# Other Discussions > Off Topic Discussions >  Can't understand women. Advice needed!

## Ramazan

Ok i think it's time for a real topic, not just something about hairloss!

Ok so i'm starting to get feelings for my classmate from the university, and i'm 100% sure she is into me, so i have no doubt regarding that. the problem is that whenever we are at campus, w etalk a lot, hangout, do homework together etc. She has initiated texting a couple of times also. 

Then the thing, that pisses me:

she is giving mixed signals now that i have given her osme clear indications of the fact that I like her? For example: I was at a party yesterday, and believe me i could've have taken a lady home that night I got a lot of attention form a lot of the women, but the only thing i had on mind was this girl from my class! So i started texting her while I was at the party (she knew i was at a party, we talked about it) and believe me I have never in my life had so Cold answers back. Her answers was like: "go up and dance, make people notice you" and such. WTF?! Does she want me to go for other ladies? She's the only one i have in my mind, but if she's gonna play this crappy game with mixed signals and such i'm out! 

And ideas on what to do?

----------


## Dan26

Don't waste time and energy getting emotionally invested in this women at your age. Take her home, throw her on your bed, and lay pipe to her like a prime early 90's Super Mario.

Your welcome!

Highlanders advice is good if you actually want to get serious with this girl.

Good luck!

PS Remember that younger women are generally quite insecure and self-conscious, and because of that may not be direct/open about what they want/expect + their intentions. Don't over think things too much broski.

----------


## BigThinker

> Ok i think it's time for a real topic, not just something about hairloss!
> 
> Ok so i'm starting to get feelings for my classmate from the university, and i'm 100% sure she is into me, so i have no doubt regarding that. the problem is that whenever we are at campus, w etalk a lot, hangout, do homework together etc.

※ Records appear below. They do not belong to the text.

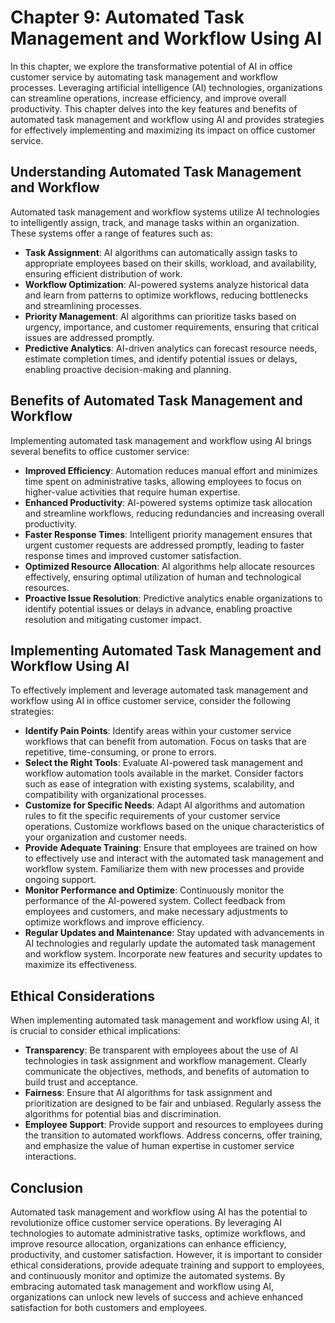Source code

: Chapter 9: Automated Task Management and Workflow Using AI
==========================================================

In this chapter, we explore the transformative potential of AI in office customer service by automating task management and workflow processes. Leveraging artificial intelligence (AI) technologies, organizations can streamline operations, increase efficiency, and improve overall productivity. This chapter delves into the key features and benefits of automated task management and workflow using AI and provides strategies for effectively implementing and maximizing its impact on office customer service.

Understanding Automated Task Management and Workflow
----------------------------------------------------

Automated task management and workflow systems utilize AI technologies to intelligently assign, track, and manage tasks within an organization. These systems offer a range of features such as:

* **Task Assignment**: AI algorithms can automatically assign tasks to appropriate employees based on their skills, workload, and availability, ensuring efficient distribution of work.
* **Workflow Optimization**: AI-powered systems analyze historical data and learn from patterns to optimize workflows, reducing bottlenecks and streamlining processes.
* **Priority Management**: AI algorithms can prioritize tasks based on urgency, importance, and customer requirements, ensuring that critical issues are addressed promptly.
* **Predictive Analytics**: AI-driven analytics can forecast resource needs, estimate completion times, and identify potential issues or delays, enabling proactive decision-making and planning.

Benefits of Automated Task Management and Workflow
--------------------------------------------------

Implementing automated task management and workflow using AI brings several benefits to office customer service:

* **Improved Efficiency**: Automation reduces manual effort and minimizes time spent on administrative tasks, allowing employees to focus on higher-value activities that require human expertise.
* **Enhanced Productivity**: AI-powered systems optimize task allocation and streamline workflows, reducing redundancies and increasing overall productivity.
* **Faster Response Times**: Intelligent priority management ensures that urgent customer requests are addressed promptly, leading to faster response times and improved customer satisfaction.
* **Optimized Resource Allocation**: AI algorithms help allocate resources effectively, ensuring optimal utilization of human and technological resources.
* **Proactive Issue Resolution**: Predictive analytics enable organizations to identify potential issues or delays in advance, enabling proactive resolution and mitigating customer impact.

Implementing Automated Task Management and Workflow Using AI
------------------------------------------------------------

To effectively implement and leverage automated task management and workflow using AI in office customer service, consider the following strategies:

* **Identify Pain Points**: Identify areas within your customer service workflows that can benefit from automation. Focus on tasks that are repetitive, time-consuming, or prone to errors.
* **Select the Right Tools**: Evaluate AI-powered task management and workflow automation tools available in the market. Consider factors such as ease of integration with existing systems, scalability, and compatibility with organizational processes.
* **Customize for Specific Needs**: Adapt AI algorithms and automation rules to fit the specific requirements of your customer service operations. Customize workflows based on the unique characteristics of your organization and customer needs.
* **Provide Adequate Training**: Ensure that employees are trained on how to effectively use and interact with the automated task management and workflow system. Familiarize them with new processes and provide ongoing support.
* **Monitor Performance and Optimize**: Continuously monitor the performance of the AI-powered system. Collect feedback from employees and customers, and make necessary adjustments to optimize workflows and improve efficiency.
* **Regular Updates and Maintenance**: Stay updated with advancements in AI technologies and regularly update the automated task management and workflow system. Incorporate new features and security updates to maximize its effectiveness.

Ethical Considerations
----------------------

When implementing automated task management and workflow using AI, it is crucial to consider ethical implications:

* **Transparency**: Be transparent with employees about the use of AI technologies in task assignment and workflow management. Clearly communicate the objectives, methods, and benefits of automation to build trust and acceptance.
* **Fairness**: Ensure that AI algorithms for task assignment and prioritization are designed to be fair and unbiased. Regularly assess the algorithms for potential bias and discrimination.
* **Employee Support**: Provide support and resources to employees during the transition to automated workflows. Address concerns, offer training, and emphasize the value of human expertise in customer service interactions.

Conclusion
----------

Automated task management and workflow using AI has the potential to revolutionize office customer service operations. By leveraging AI technologies to automate administrative tasks, optimize workflows, and improve resource allocation, organizations can enhance efficiency, productivity, and customer satisfaction. However, it is important to consider ethical considerations, provide adequate training and support to employees, and continuously monitor and optimize the automated systems. By embracing automated task management and workflow using AI, organizations can unlock new levels of success and achieve enhanced satisfaction for both customers and employees.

She has initiated texting a couple of times also. 
> 
> Then the thing, that pisses me:
> 
> she is giving mixed signals now that i have given her osme clear indications of the fact that I like her? For example: I was at a party yesterday, and believe me i could've have taken a lady home that night I got a lot of attention form a lot of the women, but the only thing i had on mind was this girl from my class! So i started texting her while I was at the party (she knew i was at a party, we talked about it) and believe me I have never in my life had so Cold answers back. Her answers was like: "go up and dance, make people notice you" and such. WTF?! Does she want me to go for other ladies? She's the only one i have in my mind, but if she's gonna play this crappy game with mixed signals and such i'm out! 
> 
> And ideas on what to do?


 Assuming she genuinely likes you, she isn't saying those things to be cold.  She's doing what you should be doing, and playing "hard-to-get".  Think about how you've felt when she's taken forever to text you back, or how you've felt when she was short with you.  It shifts the landscape, if effective, to make you feel slightly below her.

Now, think of things from her perspective: you're at a party, she's not, whatever.  She's not a party and texting and the person receiving the texts is at a party, but apparently standing on the side of the dance and clicking away on his phone in response.  That shows interest, but too much (?)  Well, that depends on a lot of factors that you haven't explained.  If she said she's at home because she isn't interested in partying, but she's bored, you _need_ to ask her if she wants to meet up.  If you aren't ready for that, you need to be the one to be short with her or non-responsive for a day while you go out and party.  You need to put yourself in her shoes: she's reaching out, you aren't responsive, it must mean you are having fun and are a desirable bachelor.

In short: treat girls like dirt, and they'll stick to you like mud.  This isn't an absolute, but it is generally true (I have experiment with texting styles fairly extensively).  But, at some point you have to drop the "too cool" act.  In my opinion, you should drop it after you've chilled outside of school 2 or 3 times.  You should know if you're mutually interested, and you can begin to get "real" with her.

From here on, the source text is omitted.